§ **Input for this task**

════

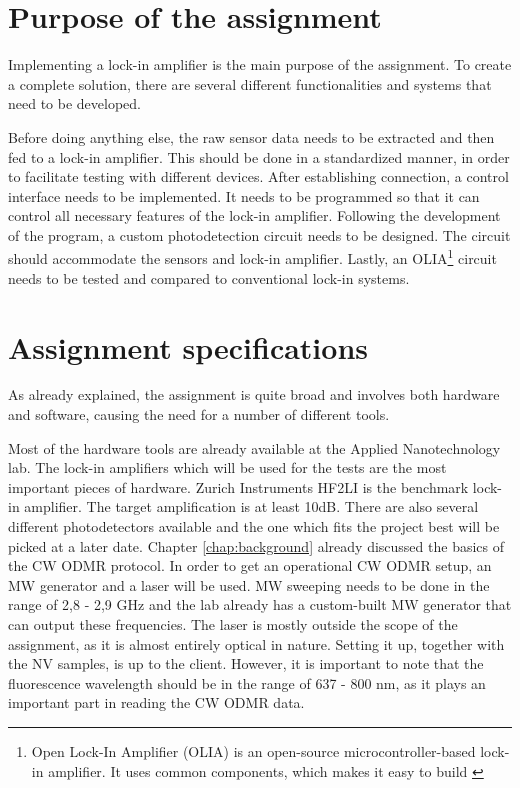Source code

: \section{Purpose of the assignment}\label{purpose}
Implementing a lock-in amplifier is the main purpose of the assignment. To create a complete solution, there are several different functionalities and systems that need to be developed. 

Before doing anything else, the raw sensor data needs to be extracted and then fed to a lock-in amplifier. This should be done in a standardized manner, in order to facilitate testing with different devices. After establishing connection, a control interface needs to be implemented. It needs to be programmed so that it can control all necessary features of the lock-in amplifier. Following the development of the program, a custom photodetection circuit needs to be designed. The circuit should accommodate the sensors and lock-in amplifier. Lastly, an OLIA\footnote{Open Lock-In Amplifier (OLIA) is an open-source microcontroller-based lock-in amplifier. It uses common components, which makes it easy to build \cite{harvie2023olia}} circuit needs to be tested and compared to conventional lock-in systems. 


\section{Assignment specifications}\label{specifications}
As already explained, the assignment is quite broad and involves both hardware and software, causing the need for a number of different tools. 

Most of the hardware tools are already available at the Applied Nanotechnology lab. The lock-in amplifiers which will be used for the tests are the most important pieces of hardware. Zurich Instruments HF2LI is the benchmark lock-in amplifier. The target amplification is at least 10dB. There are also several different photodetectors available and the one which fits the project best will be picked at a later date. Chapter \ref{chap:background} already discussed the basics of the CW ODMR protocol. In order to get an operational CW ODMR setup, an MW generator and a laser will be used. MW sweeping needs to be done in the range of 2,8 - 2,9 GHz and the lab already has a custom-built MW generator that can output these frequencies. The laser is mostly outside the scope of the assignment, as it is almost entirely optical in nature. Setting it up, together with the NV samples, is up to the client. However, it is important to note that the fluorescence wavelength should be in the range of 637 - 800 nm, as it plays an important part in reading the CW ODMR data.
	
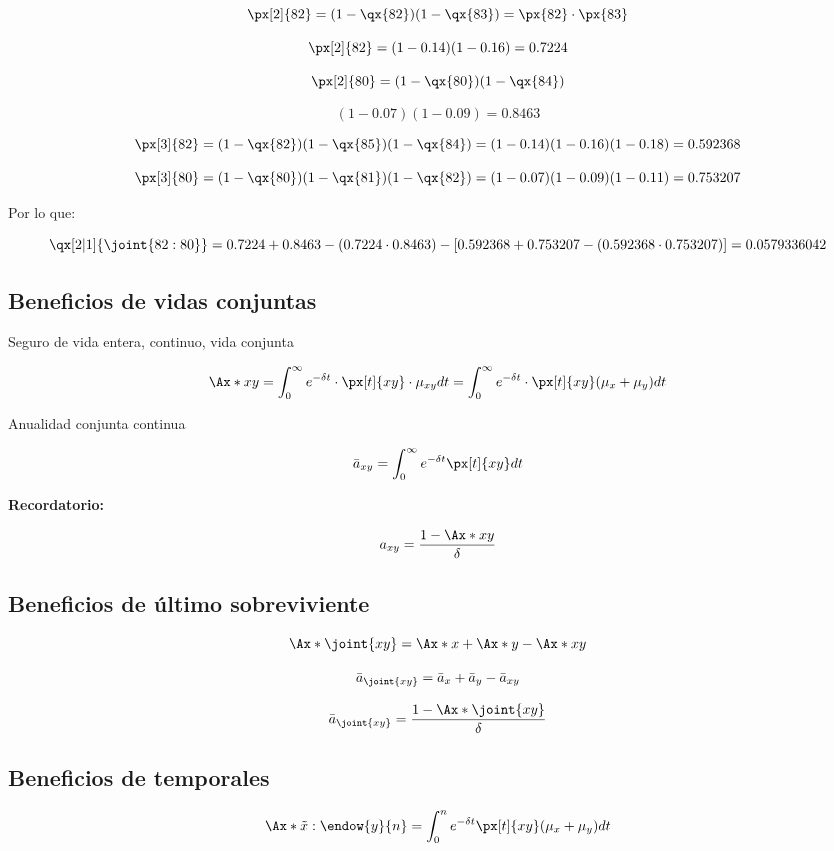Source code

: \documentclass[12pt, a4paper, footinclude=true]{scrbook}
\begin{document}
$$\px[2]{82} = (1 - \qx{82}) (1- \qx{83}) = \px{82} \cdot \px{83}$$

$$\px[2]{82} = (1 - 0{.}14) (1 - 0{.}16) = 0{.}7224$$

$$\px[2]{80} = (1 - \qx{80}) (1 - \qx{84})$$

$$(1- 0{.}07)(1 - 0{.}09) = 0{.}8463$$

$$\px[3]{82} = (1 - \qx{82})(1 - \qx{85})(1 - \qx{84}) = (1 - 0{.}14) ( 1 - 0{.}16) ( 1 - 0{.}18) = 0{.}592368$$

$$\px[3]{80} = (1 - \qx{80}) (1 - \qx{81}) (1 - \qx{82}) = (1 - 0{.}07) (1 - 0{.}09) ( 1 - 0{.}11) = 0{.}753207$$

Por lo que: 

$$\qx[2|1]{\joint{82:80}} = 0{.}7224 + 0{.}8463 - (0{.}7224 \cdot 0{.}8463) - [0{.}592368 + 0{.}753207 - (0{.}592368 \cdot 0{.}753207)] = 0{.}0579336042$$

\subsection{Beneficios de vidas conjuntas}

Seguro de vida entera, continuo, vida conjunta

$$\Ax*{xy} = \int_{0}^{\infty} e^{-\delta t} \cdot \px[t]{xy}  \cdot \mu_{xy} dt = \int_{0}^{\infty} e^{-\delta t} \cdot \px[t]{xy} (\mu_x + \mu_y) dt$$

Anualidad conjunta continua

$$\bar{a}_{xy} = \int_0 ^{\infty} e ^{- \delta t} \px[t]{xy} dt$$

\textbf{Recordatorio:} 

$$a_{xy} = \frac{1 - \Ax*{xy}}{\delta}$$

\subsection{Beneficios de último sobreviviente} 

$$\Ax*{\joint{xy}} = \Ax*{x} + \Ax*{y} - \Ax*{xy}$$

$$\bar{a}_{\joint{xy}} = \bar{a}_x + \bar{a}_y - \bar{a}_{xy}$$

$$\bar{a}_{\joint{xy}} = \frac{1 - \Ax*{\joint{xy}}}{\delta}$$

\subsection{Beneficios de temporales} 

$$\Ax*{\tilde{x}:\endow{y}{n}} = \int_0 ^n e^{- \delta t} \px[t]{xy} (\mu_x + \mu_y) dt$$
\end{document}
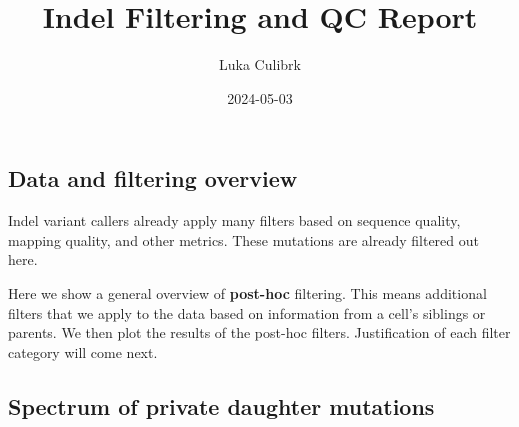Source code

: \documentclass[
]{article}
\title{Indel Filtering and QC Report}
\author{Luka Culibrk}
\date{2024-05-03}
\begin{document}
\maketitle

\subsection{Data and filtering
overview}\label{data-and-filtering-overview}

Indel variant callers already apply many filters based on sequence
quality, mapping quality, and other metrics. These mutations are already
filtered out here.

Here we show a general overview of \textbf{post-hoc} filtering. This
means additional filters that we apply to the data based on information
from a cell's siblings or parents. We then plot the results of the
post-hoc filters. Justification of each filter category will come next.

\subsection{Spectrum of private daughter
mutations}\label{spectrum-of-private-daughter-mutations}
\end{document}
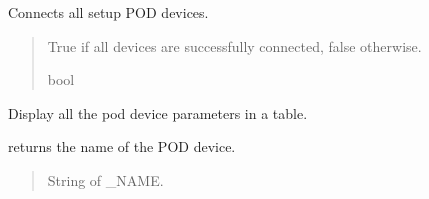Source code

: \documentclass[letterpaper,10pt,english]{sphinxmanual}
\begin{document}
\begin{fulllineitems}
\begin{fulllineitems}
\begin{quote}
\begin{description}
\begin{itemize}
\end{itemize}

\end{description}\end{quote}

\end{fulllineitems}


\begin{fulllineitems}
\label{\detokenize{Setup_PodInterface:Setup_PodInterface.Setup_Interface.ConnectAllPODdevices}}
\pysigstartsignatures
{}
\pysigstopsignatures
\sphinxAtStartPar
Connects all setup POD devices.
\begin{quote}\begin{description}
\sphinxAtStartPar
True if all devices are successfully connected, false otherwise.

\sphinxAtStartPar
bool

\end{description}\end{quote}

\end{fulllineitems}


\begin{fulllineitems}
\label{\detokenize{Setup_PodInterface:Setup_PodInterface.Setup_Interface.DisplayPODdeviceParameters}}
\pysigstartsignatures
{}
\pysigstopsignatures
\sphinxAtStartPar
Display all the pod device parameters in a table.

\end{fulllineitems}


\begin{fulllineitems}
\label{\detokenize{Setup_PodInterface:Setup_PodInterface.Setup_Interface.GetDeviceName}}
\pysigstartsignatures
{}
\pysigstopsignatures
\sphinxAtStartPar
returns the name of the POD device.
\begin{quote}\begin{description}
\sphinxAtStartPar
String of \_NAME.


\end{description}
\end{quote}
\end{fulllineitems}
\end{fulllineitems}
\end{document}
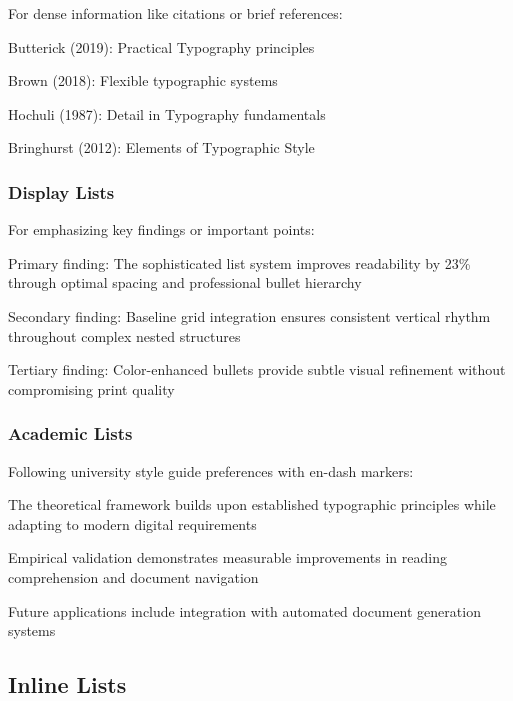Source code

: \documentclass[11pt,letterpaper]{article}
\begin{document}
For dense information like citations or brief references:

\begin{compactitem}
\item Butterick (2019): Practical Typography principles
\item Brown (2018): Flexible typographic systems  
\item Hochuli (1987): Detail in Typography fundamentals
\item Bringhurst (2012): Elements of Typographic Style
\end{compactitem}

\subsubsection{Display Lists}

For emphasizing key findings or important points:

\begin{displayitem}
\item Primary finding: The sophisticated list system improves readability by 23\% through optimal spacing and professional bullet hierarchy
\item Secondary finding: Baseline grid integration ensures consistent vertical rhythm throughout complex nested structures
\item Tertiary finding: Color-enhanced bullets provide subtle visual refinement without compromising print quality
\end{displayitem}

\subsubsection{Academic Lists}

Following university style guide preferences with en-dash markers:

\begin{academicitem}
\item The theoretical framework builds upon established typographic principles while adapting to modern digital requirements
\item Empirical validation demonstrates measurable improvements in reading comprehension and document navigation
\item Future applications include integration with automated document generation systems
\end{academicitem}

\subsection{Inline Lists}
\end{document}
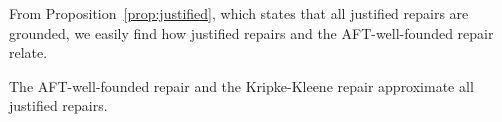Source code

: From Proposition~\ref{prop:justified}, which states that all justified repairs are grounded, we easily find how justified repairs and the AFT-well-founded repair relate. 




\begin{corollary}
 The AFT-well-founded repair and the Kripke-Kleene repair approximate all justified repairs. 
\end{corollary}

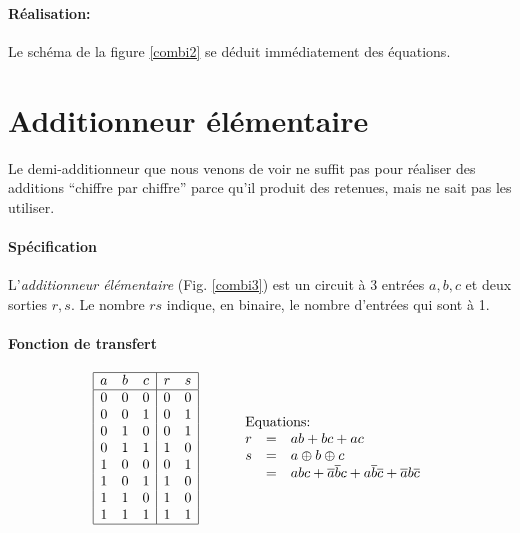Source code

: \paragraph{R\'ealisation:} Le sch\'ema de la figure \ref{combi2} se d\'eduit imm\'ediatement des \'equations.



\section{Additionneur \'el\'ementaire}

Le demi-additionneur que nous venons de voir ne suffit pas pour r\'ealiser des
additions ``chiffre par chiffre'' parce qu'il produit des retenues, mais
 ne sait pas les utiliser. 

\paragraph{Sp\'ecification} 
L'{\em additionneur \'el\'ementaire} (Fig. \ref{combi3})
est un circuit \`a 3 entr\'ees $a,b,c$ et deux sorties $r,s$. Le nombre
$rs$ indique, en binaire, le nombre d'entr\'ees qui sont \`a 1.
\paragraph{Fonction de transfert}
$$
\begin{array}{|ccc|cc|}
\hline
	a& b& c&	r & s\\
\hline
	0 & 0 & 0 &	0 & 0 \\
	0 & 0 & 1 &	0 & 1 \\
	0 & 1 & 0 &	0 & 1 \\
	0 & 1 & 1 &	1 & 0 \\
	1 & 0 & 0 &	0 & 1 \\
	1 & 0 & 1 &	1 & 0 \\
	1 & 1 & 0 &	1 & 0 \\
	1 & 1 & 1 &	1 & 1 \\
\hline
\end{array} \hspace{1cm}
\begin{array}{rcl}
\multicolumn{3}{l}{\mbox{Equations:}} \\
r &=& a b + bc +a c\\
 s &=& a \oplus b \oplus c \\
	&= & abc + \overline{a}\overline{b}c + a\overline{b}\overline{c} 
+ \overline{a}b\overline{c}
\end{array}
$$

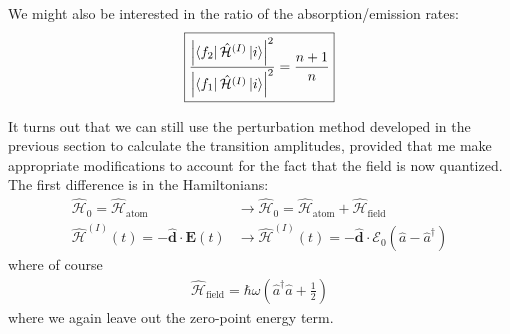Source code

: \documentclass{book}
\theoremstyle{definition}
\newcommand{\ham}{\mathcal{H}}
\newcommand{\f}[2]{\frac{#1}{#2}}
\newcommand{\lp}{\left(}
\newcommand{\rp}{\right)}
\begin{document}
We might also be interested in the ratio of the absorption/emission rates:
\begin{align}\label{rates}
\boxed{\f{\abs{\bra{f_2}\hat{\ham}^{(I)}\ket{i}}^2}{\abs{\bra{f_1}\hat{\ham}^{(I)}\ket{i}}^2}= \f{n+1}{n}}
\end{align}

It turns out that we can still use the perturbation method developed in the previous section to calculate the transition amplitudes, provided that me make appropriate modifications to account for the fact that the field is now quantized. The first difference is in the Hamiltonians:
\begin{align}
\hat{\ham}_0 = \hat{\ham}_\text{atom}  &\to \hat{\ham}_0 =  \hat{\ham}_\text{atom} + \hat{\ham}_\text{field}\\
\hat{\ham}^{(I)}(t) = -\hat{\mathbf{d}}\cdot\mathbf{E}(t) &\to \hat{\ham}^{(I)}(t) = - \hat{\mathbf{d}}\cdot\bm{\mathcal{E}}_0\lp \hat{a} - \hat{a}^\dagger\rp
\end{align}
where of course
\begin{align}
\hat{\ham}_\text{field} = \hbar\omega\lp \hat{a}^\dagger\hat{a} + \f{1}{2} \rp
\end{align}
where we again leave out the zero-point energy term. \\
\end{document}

════

Copy each line of the records that contains the word "infty".

$$\Ax*{xy} = \int_{0}^{\infty} e^{-\delta t} \cdot \px[t]{xy}  \cdot \mu_{xy} dt = \int_{0}^{\infty} e^{-\delta t} \cdot \px[t]{xy} (\mu_x + \mu_y) dt$$
$$\bar{a}_{xy} = \int_0 ^{\infty} e ^{- \delta t} \px[t]{xy} dt$$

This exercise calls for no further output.